What connects the IT department, the marketing department, and legal professionals, not to mention numerous other parts of the business? Data. With so much personal user data out there, marketers can have a field day, but they still need the IT department to get hold of the data for them, and both departments need to comply with data privacy legislation.
Living in Europe, we’re protected by comprehensive laws that specify what kinds of data can be held by companies, how that data is collected, how long it’s held for, and who it’s passed on to. In the United States however, it’s another story. There is no one comprehensive privacy law in the States, instead there’s a ‘patchwork’ of laws, with individual States having their own privacy laws, the Federal government have various sectoral laws, and then of course, there’s ‘non-privacy’ laws (consumer protection laws for example) that can still be cited in privacy matters.

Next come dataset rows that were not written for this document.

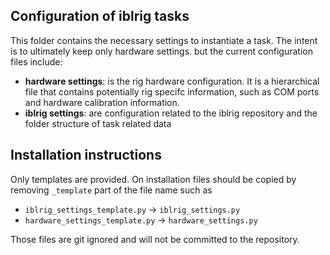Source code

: ## Configuration of iblrig tasks
This folder contains the necessary settings to instantiate a task. The intent is to ultimately keep only hardware settings. but the current configuration files include:
-  **hardware settings**: is the rig hardware configuration. It is a hierarchical file that contains potentially rig specifc information, such as COM ports and hardware calibration information.
-  **iblrig settings**: are configuration related to the iblrig repository and the folder structure of task related data
 
## Installation instructions
Only templates are provided. On installation files should be copied by removing `_template` part of the file name such as 
- `iblrig_settings_template.py` -> `iblrig_settings.py`
- `hardware_settings_template.py` -> `hardware_settings.py`

Those files are git ignored and will not be committed to the repository.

Not only is there a tangle of privacy laws at a State and Federal level, but the laws differ depending on the industry as well: you can sue your doctor if they disclose your personal information, but if a website discloses that same information, there’s basically nothing you can do. So with such disparate laws, can data privacy legislation in the US actually protect you?
Frankly, even living in Europe, I worry at the amount of information there is out there about me, but I do at least feel I have some protection. But living in the US? Even if I wanted to take legal action against a company I wouldn’t know where to start. With this in mind, IDG Connect surveyed legal professionals and marketers, to find out whether they think US data privacy laws are sufficient. So what do the professionals in the know think? And do they find there’s a conflict between their professional and personal views?
While both industries came back with the hardly surprising response that US privacy laws are not sufficient, I was fully expecting marketers to feel a conflict between their personal views and professional experiences. After all, an individual must surely want their own personal data protected when they’re posting on Facebook in the evening, even if they then have to sell someone else’s personal data the next day at work. Now, the results were close, but the majority came out on the side of no conflict. So maybe they’re just not that concerned about data privacy laws? Except that 72% of the marketers we surveyed don’t think that privacy laws in the States are sufficient…
So just how worried should we be about our data? Is Eric Schmidt right to worry about the “lack of a delete button on the internet”? What is your view on US data privacy legislation?